Por Redacción
Washington, 22 de marzo de 2026.- El presidente Donald Trump amenazó este sábado con trasladar agentes del Servicio de Inmigración y Control de Aduanas (ICE) a los aeropuertos de Estados Unidos a partir del próximo lunes, como medida de presión para forzar a los demócratas en el Congreso a aprobar el financiamiento del Departamento de Seguridad Nacional (DHS), cuyo cierre parcial lleva cinco semanas.
Mediante declaraciones en sus redes sociales, el republicano advirtió que si la oposición no firma “de inmediato” un acuerdo para restablecer la seguridad en las terminales aéreas, procederá a enviar a sus “brillantes y patriotas agentes” a dichos recintos. “Espero con ansias la llegada de ICE el lunes, y ya les he dicho: ‘¡Prepárense!'”, afirmó el mandatario, quien fijó una fecha tentativa para la movilización sin que exista hasta el momento una confirmación oficial de la agencia migratoria sobre el despliegue.
La advertencia presidencial surge un día después de que el Senado rechazara, por quinta vez desde febrero, la iniciativa para financiar al DHS. Los legisladores demócratas han condicionado cualquier nuevo desembolso a la implementación de cambios en las prácticas de redadas que realiza el ICE contra migrantes, lo que ha mantenido el bloqueo presupuestal y dejado sin pago completo a cerca de 65 mil empleados de la Administración de Seguridad en el Transporte (TSA) desde el 13 de marzo.
El estancamiento político ha generado operaciones irregulares en principales terminales como Atlanta, el Aeropuerto Internacional John F. Kennedy en Nueva York y Nueva Orleans, donde se reportan largas filas debido a la falta de personal motivada por la ausencia de salarios. Aunque Trump busca utilizar la presencia de oficiales migratorios como herramienta de negociación, la investigación no registra una reacción oficial de la TSA ante la posible llegada de agentes de ICE a las zonas de seguridad aeroportuaria.

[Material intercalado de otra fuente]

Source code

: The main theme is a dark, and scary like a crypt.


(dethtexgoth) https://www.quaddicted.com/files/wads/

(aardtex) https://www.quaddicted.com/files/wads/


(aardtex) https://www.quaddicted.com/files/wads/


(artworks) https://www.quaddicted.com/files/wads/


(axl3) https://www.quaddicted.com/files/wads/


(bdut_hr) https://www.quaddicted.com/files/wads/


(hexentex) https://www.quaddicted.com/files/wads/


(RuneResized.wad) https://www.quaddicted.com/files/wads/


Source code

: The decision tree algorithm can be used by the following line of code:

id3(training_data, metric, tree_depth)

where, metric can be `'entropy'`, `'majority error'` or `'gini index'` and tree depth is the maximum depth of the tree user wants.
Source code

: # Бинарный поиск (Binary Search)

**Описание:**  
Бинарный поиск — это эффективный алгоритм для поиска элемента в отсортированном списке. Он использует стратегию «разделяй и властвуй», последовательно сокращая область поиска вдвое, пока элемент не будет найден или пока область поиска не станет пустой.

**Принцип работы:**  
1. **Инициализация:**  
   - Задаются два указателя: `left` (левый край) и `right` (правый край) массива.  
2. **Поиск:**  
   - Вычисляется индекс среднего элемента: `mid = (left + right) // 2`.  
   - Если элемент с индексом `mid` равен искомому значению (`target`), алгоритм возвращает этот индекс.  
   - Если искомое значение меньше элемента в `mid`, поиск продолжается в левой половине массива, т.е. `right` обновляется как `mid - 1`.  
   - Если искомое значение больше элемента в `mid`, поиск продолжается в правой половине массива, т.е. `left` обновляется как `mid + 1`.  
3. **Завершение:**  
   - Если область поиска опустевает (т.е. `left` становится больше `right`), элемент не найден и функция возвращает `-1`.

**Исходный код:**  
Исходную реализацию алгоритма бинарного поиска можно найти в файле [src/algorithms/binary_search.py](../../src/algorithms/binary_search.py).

Con la fecha límite del lunes acercándose, la disputa entre republicanos y demócratas mantiene en incertidumbre tanto la operación de los aeropuertos como el futuro financiero de los trabajadores federales, mientras la Casa Blanca insiste en que la solución inmediata pasa por la firma del acuerdo de financiamiento sin condiciones adicionales sobre las operaciones migratorias.